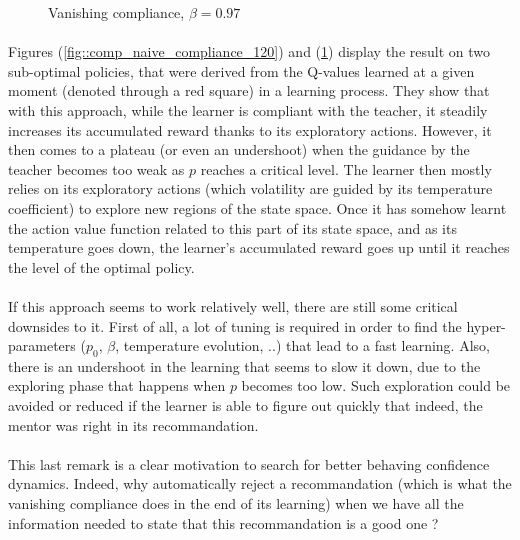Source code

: \documentclass[a4paper]{report}
\begin{document}
{{{{\begin{figure}[ht!]
\begin{minipage}{0.5\linewidth}
\begin{center}
						\caption{Vanishing compliance, $\beta = 0.97$}
						\label{fig::comp_naive_compliance_50}
					\end{center}
				\end{minipage}
			\end{figure}
			
			\paragraph{} Figures (\ref{fig::comp_naive_compliance_120}) and (\ref{fig::comp_naive_compliance_50}) display the result on two sub-optimal policies, that were derived from the Q-values learned at a given moment (denoted through a red square) in a learning process. They show that with this approach, while the learner is compliant with the teacher, it steadily increases its accumulated reward thanks to its exploratory actions. However, it then comes to a plateau (or even an undershoot) when the guidance by the teacher becomes too weak as $p$ reaches a critical level. The learner then mostly relies on its exploratory actions (which volatility are guided by its temperature coefficient) to explore new regions of the state space. Once it has somehow learnt the action value function related to this part of its state space, and as its temperature goes down, the learner's accumulated reward goes up until it reaches the level of the optimal policy. 

		}		
		
		\paragraph{} If this approach seems to work relatively well, there are still some critical downsides to it. First of all, a lot of tuning is required in order to find the hyper-parameters ($p_0$, $\beta$, temperature evolution, ..) that lead to a fast learning. Also, there is an undershoot in the learning that seems to slow it down, due to the exploring phase that happens when $p$ becomes too low. Such exploration could be avoided or reduced if the learner is able to figure out quickly that indeed, the mentor was right in its recommandation.
		
		\paragraph{} This last remark is a clear motivation to search for better behaving confidence dynamics. Indeed, why automatically reject a recommandation (which is what the vanishing compliance does in the end of its learning) when we have all the information needed to state that this recommandation is a good one ?
	}
	
}}
\end{document}
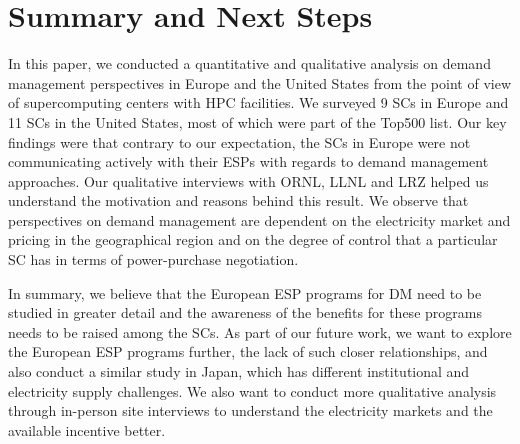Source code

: \section{Summary and Next Steps}
\label{summary}

In this paper, we conducted a quantitative and qualitative analysis on demand management perspectives in Europe and the United States from the point of view of supercomputing centers with HPC facilities. We surveyed 9 SCs in Europe and 11 SCs in the United States, most of which were part of the Top500 list. Our key findings were that contrary to our expectation, the SCs in Europe were not communicating actively with their ESPs with regards to demand management approaches. Our qualitative interviews with ORNL, LLNL and LRZ helped us understand the motivation and reasons behind this result. We observe that perspectives on demand management are dependent on the electricity market and pricing in the geographical region and on the degree of control that a particular SC has in terms of power-purchase negotiation.

In summary, we believe that the European ESP programs for DM need to be studied in greater detail and the awareness of the benefits for these programs needs to be raised among the SCs. As part of our future work, we want to explore the European ESP programs further, the lack of such closer relationships, and also conduct a similar study in Japan, which has different institutional and electricity supply challenges. We also want to conduct more qualitative analysis through in-person site interviews to understand the electricity markets and the available incentive better.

··········

▶ _Task directions_: Taking the listing line by line, count those with the word "minipage" and report that number only.

▶ _Answer to the exercise_: 2